◆ **Work instructions**: Between the line containing "list-style: none;" and the line containing "border-bottom: 1px solid" lies a run of lines; give that run again exactly, with both of those lines, and nothing else from the entries below.

- Opening Delimiter -

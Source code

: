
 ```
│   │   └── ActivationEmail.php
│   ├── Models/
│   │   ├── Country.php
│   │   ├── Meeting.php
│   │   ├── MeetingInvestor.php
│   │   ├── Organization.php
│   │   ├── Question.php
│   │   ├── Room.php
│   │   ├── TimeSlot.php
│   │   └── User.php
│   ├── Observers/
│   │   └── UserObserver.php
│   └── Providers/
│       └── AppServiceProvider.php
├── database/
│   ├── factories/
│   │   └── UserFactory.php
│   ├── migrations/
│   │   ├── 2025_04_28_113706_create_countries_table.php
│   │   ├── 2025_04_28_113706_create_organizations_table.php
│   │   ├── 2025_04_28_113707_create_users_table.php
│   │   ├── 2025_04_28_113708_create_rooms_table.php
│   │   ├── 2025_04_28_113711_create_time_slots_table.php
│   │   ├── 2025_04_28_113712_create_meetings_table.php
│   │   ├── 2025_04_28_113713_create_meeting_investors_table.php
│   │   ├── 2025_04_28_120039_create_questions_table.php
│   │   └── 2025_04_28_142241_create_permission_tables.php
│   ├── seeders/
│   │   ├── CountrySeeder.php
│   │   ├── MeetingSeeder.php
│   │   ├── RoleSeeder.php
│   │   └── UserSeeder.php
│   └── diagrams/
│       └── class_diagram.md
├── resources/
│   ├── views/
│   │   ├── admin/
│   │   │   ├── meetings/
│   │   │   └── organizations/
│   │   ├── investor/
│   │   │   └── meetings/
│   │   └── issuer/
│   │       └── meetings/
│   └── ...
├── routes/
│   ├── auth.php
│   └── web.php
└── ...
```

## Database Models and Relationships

- Closing Delimiter -
- Opening Delimiter -

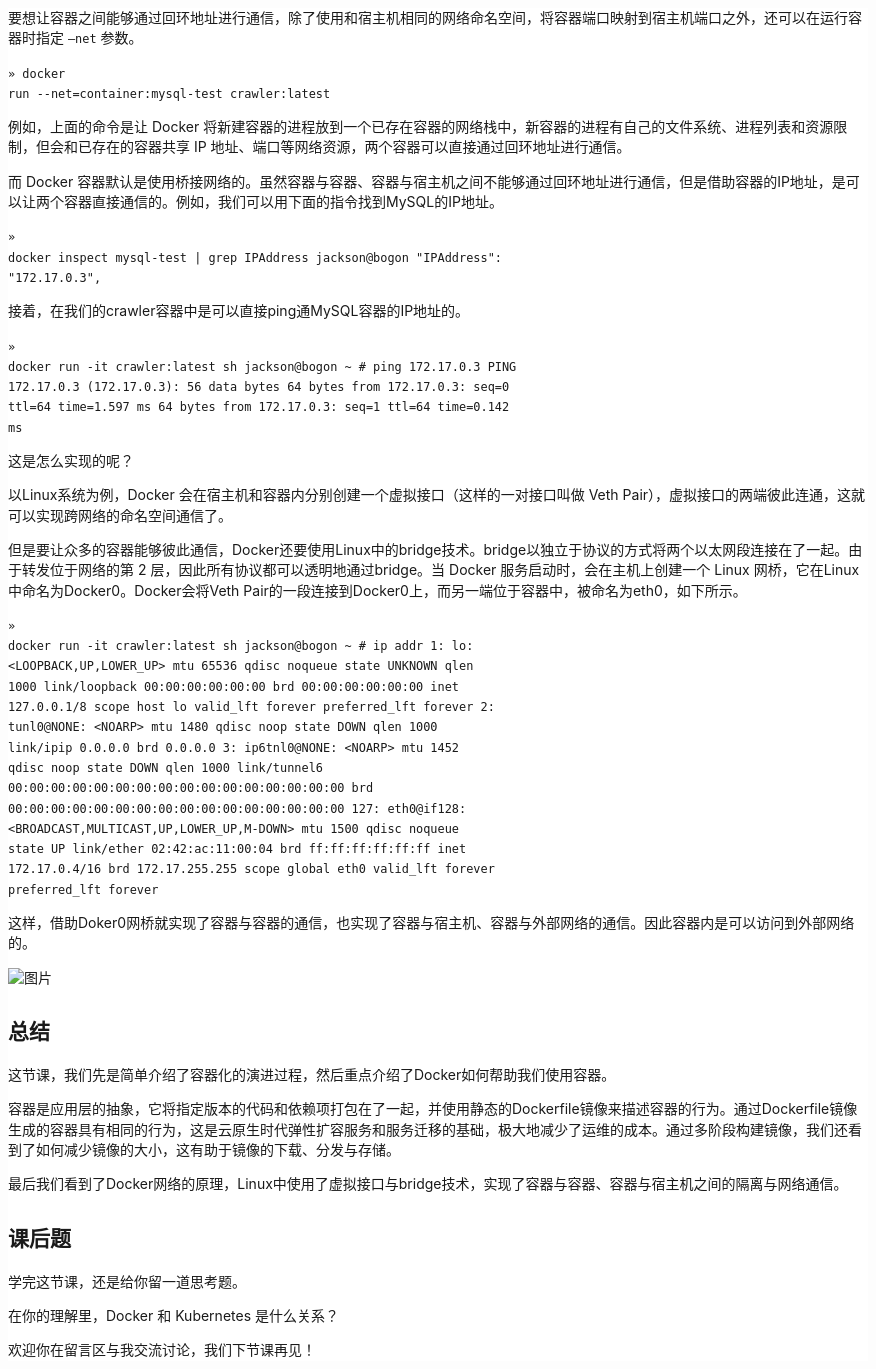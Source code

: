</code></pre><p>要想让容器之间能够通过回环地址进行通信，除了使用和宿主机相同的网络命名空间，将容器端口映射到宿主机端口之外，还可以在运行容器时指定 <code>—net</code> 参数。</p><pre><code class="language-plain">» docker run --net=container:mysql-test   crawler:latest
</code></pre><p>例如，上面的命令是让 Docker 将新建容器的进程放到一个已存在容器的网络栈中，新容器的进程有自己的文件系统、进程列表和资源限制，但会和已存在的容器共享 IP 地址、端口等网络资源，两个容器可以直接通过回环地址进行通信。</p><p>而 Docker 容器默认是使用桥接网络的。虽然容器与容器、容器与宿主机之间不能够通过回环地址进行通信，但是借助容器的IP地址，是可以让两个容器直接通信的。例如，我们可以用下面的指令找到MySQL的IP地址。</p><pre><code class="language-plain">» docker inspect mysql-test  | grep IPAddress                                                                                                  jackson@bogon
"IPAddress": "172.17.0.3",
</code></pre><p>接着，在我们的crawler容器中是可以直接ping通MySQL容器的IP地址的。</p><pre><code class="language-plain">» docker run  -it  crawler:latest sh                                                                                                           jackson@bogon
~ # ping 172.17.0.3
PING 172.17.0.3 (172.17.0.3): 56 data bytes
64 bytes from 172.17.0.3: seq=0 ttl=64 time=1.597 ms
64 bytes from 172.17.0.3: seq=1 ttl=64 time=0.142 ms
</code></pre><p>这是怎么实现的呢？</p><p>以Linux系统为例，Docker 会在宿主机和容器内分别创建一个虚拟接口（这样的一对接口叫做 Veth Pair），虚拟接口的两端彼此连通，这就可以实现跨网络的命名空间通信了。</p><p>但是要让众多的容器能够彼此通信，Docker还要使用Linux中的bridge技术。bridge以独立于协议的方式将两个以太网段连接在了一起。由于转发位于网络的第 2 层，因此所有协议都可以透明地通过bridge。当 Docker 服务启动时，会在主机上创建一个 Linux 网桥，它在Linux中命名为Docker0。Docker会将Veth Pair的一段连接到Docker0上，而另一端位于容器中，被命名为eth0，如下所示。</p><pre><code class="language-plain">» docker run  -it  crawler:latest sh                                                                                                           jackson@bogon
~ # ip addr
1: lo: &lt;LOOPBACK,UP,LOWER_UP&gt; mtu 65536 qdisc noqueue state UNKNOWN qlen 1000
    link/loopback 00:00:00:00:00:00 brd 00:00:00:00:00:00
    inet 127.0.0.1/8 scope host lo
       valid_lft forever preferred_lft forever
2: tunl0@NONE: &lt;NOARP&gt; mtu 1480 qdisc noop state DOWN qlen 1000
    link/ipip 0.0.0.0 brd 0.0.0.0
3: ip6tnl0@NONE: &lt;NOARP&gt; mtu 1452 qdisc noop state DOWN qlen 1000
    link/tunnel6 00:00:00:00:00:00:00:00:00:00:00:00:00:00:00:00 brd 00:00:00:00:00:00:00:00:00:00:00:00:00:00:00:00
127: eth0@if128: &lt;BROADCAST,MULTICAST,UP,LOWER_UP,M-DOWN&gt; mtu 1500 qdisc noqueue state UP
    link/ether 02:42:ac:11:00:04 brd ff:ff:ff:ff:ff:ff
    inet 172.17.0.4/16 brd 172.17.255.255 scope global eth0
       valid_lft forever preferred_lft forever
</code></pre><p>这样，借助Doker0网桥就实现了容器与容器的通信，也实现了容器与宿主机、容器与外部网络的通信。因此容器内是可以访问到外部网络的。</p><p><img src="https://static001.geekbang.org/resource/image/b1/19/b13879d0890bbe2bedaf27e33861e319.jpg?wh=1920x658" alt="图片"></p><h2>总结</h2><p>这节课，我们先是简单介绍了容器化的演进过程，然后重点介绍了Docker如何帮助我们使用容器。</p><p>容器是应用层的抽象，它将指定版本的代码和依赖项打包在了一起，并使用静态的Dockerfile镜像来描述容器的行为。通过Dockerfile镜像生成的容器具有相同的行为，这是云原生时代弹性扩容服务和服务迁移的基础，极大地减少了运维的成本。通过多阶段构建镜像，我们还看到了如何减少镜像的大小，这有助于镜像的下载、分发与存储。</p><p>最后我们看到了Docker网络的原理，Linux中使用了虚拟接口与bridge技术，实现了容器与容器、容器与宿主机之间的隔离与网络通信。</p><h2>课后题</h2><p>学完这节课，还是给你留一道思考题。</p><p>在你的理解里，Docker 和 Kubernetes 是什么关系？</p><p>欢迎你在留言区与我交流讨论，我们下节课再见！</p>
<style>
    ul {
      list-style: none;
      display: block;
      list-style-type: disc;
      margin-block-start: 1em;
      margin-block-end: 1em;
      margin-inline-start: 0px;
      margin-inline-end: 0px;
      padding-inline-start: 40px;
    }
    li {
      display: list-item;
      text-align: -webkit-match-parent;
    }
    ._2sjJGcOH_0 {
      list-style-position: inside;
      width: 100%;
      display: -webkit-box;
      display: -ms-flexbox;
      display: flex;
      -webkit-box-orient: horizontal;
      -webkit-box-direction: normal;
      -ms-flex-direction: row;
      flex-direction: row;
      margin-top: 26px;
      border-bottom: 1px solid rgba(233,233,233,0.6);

- Closing Delimiter -

◆ **Task solution**:
      list-style: none;
      display: block;
      list-style-type: disc;
      margin-block-start: 1em;
      margin-block-end: 1em;
      margin-inline-start: 0px;
      margin-inline-end: 0px;
      padding-inline-start: 40px;
    }
    li {
      display: list-item;
      text-align: -webkit-match-parent;
    }
    ._2sjJGcOH_0 {
      list-style-position: inside;
      width: 100%;
      display: -webkit-box;
      display: -ms-flexbox;
      display: flex;
      -webkit-box-orient: horizontal;
      -webkit-box-direction: normal;
      -ms-flex-direction: row;
      flex-direction: row;
      margin-top: 26px;
      border-bottom: 1px solid rgba(233,233,233,0.6);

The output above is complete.